Margaret Laurence’s The Stone Angel: Race, Truth, and Reconciliation
Author : Dr. Vivek Kumar Dwivedi and Dr. Pradeep Sharma
Abstract :
Margaret Laurence's four Manawaka series novels– The Stone Angel, A Jest of God, The Fire-Dwellers and The Diviners – are at the outset the stories of some obscure Canadian families trying to make the ends meet under difficult circumstances. However, the novels also carry traces of the concept of ‘reconciliation,’ that was to appear on Canadian socio-political scene much later. Laurence was the first Canadian novelist to raise the issue of marginalization of the indigenous communities in Canada. So, the novels can be interpreted from a postcolonial perspective as well. The present paper is an analysis of The Stone Angel, also touching upon the themes of other three novels as a connecting thread.
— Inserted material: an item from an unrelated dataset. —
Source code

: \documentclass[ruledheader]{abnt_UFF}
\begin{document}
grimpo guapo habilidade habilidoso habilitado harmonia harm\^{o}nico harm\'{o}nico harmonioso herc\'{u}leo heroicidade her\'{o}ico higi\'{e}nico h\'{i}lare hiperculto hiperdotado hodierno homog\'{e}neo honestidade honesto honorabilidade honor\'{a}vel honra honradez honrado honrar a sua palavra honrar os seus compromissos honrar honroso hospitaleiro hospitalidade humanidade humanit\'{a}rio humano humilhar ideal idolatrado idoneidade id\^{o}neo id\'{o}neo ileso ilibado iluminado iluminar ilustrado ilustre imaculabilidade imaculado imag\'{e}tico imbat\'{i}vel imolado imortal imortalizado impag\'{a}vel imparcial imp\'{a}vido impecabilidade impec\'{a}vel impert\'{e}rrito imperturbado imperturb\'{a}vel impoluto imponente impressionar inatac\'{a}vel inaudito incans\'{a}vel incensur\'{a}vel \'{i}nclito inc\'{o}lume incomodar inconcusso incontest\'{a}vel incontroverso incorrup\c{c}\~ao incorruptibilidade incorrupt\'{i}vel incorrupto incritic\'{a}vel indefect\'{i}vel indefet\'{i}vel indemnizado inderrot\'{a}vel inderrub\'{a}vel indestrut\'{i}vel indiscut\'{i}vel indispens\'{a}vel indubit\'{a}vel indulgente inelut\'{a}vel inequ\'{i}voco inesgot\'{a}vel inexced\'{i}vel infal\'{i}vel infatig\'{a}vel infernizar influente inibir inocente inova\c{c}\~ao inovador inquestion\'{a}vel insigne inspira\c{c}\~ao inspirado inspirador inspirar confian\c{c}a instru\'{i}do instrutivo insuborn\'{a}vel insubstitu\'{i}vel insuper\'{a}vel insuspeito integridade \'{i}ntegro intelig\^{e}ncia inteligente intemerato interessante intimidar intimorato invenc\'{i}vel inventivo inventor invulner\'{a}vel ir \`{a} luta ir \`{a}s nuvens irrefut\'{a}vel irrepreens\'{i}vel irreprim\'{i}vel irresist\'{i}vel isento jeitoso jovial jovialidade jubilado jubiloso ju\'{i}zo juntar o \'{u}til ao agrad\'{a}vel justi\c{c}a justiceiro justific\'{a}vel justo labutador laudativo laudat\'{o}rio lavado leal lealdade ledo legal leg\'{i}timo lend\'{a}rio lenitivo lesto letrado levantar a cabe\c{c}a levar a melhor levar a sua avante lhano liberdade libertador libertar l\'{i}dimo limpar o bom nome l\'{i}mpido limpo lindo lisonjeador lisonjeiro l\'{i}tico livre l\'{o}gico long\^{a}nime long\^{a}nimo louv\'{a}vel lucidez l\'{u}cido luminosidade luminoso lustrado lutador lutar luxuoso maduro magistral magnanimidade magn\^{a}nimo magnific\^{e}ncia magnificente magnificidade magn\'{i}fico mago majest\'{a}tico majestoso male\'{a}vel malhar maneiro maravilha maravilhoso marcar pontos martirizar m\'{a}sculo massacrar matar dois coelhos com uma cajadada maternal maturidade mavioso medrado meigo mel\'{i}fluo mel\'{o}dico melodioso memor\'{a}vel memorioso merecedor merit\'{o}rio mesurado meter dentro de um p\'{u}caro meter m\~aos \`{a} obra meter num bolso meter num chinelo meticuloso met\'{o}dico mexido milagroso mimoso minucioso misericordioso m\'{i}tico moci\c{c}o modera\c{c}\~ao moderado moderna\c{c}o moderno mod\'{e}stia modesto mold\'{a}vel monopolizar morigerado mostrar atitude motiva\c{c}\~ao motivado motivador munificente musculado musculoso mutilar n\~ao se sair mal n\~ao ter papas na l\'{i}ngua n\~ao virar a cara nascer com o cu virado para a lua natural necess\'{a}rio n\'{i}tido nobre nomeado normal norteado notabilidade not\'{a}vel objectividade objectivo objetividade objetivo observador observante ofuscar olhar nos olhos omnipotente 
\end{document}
The lives of all the major women characters in the four works are intertwined with the lives of characters who carry forward the history of colonization of their communities and who cherish the struggle for freedom their forefathers had undergone as well as who cherish their traditions and cultural values, but now live as marginal elements in the powerful and influential communities of the colonizers. The present paper theorizes that the portrayal of indigenous people in Margaret Laurence's selected novels bearing alienation, rootlessness, identity crisis, fight for survival, desire for freedom, and communication gap, constitutes a narrative metaphor employed by the writer to articulate the liminal existence of the whole communities representing a coherent expression of their simmering discontent with repression and erasure of their histories, even erasure of the stories of children who suffered untold miseries under Canadian residential school system.
Keywords :
Margaret Laurence, Manawaka Series of Novels, Marginalization, Indigenous communities, Reconciliation.